"Working by Hand" (Winemaking)
- Most common styles
- Still (red, blush/rosé, late-harvest) and fortified (port)
- Winemaker choices and options
- Virtually all winemakers make use of available options (skin contact, malolactic, lees-stirring, choice of fermentation vessel, etc.)
- All options used, from stainless steel, concrete, oak (barrels, vats, barriques, oak alternatives)
- Aging potential (yes/no). If “yes,” give range
- Yes. While entry level examples should be enjoyed young, most are best within 1-10 years of release. The finest bottlings have the potential to age 20-30 years
- Presented solo or frequently blended with...
- Very malleable. Many pure 100% bottles. Also prevalent in “mixed black” blends made from “fraternal” varieties. Finally, some vintners enjoy combining Barbera with other red grapes in the increasingly popular red blend category.
Working By Hand:
Barbera grapes are fairly acidic, and avoiding a taste of astringency is a common concern for winemakers. One common way of combating possible astringency is to blend Barbera with other grape types. Another way of adding dimension to Barbera is to age it in oak barrels. Although this is not the most common practice for Barbera winemakers, oak-aged versions of the wine are being produced in the Sierra Foothills of California, as well as around Alba in Piedmont, Italy.
Consensus is that, at its best, Barbera is all about a vibrant berry-cherry fruit expression, a refreshing acidity, minimal tannin, and a hint of earthiness. It’s also understood that of the Cal-Ital wines/grapes, Nebbiolo and Sangiovese seem quite site-specific while Barbera is more malleable. To make things yet more challenging for Barbera in California, it has sometimes been viewed as a Zin surrogate which, in conjunction with some less-than-stellar early California efforts with fellow Cal-Ital grape Sangiovese, may have resulted in a “Cal-Ital stigma” that has been applied to any domestic wine made from Italian grape varieties. And for the best of Golden State Barberas, that is a real shame.
The choice here is to use them or not. There are some great old Barbera vines in choice spots in California’s Lodi and Amador counties. While one does not see producers frequently label wines as “Old Vines,” “Ancient Vines,” and “Heritage Vines,” you can sense a profundity to these bottlings. Additional factors to consider include low yields, in concert with a ceiling to the price that Barbara can command on the open market and, as such, whether or not it is worth continuing to farm those old vines? The choice is for each winery to make.
What it does:
Old vines produce lower yields which equates to more concentrated fruit.
The organoleptic results are always worth it -- deeper, richer flavors, and somewhat greater mouth volume. The cost of farming and amount of harvested fruit per vine may not be. The decision is therefore personal and emotional, and commercial.
What it does:
Proponents of wild yeast embrace the unique flavors attached to “place,” including savory and matchstick-like aromas that many love and associate with minimal intervention. Cultivated yeasts are more predictable and can be selected/customized to contribute specific flavors and aromas.
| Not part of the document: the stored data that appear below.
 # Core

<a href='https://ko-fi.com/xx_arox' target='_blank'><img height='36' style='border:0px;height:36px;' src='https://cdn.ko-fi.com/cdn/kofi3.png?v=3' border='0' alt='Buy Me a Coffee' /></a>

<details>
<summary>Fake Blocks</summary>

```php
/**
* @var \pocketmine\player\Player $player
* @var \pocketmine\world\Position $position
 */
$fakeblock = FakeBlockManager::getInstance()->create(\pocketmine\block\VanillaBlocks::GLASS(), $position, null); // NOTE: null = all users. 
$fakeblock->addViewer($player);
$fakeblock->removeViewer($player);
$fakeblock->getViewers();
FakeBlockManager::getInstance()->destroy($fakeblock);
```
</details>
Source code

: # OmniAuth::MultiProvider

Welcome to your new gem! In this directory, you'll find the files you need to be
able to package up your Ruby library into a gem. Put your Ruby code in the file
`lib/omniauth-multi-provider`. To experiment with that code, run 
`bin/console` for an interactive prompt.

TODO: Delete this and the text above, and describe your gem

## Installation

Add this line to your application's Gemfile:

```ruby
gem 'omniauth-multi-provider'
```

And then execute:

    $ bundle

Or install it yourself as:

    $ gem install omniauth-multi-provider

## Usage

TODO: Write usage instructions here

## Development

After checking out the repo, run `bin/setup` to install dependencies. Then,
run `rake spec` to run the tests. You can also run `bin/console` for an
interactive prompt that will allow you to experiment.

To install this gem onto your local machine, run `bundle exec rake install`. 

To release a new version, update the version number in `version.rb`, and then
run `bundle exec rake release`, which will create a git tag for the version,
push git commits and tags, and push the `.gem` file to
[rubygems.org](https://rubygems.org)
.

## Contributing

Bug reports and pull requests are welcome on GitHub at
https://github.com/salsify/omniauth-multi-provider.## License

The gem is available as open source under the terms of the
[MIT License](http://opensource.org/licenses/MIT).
Some winemakers blend the two, perhaps starting with native yeast, and reserving use of commercial yeast only if something does not go right (e.g. fixing a stuck fermentation).
The wood employed for most wine barrels, used for aging wine or actual fermentation in the barrel. Barrel decisions include the type of wood, the amount of toast (when the staves of the barrels are bent over an open flame), size (smaller = higher ratio of wood to wine = stronger oak influence) and the age of the barrels.
What it does:
- Chocolate, mocha and vanilla flavors that many identify with some wines come not from the grape, but from oak-aging.
- Heavily toasted barrels impart more intense roasted flavors (caramel, molasses, toffee, coffee and burnt sugar).
- Oak bestows a waxy, velvety texture and can add a perceived sweetness to the wine.
- New oak contributes much more flavor than older, previously used oak which, depending on the wine and the grapes, may be a better choice.
- Small (barrique-size) barrel fermentation at warmer temperatures than those in stainless steel and over shorter increments of time also imparts a richer, smoother texture to the wine.
Today, there is a movement towards keeping the oak in check, i.e., minimizing “over-oaking,” or even using no oak at all. This is just fine for Barbara, which can be easily over-oaked if not adequately managed. While there are some delightful examples of oaked Barbara made in California,most feel that the purity of Barbara’s fruit is easily lost behind the veneer of new oak.
As noted earlier, Barbera is often blended with other red grapes for the purpose of adding acidity to said assemblages.
What it does:
Adds acidity, additional diverse flavors and possibly an extra dimension of complexity.
Blends result in different styles of wine. For example, a deft blending of Barbera with Petite Sirah or other high-tannin wines could make an interesting bottling, with Petite Sirah adding tannin and Barbara contributing acidity.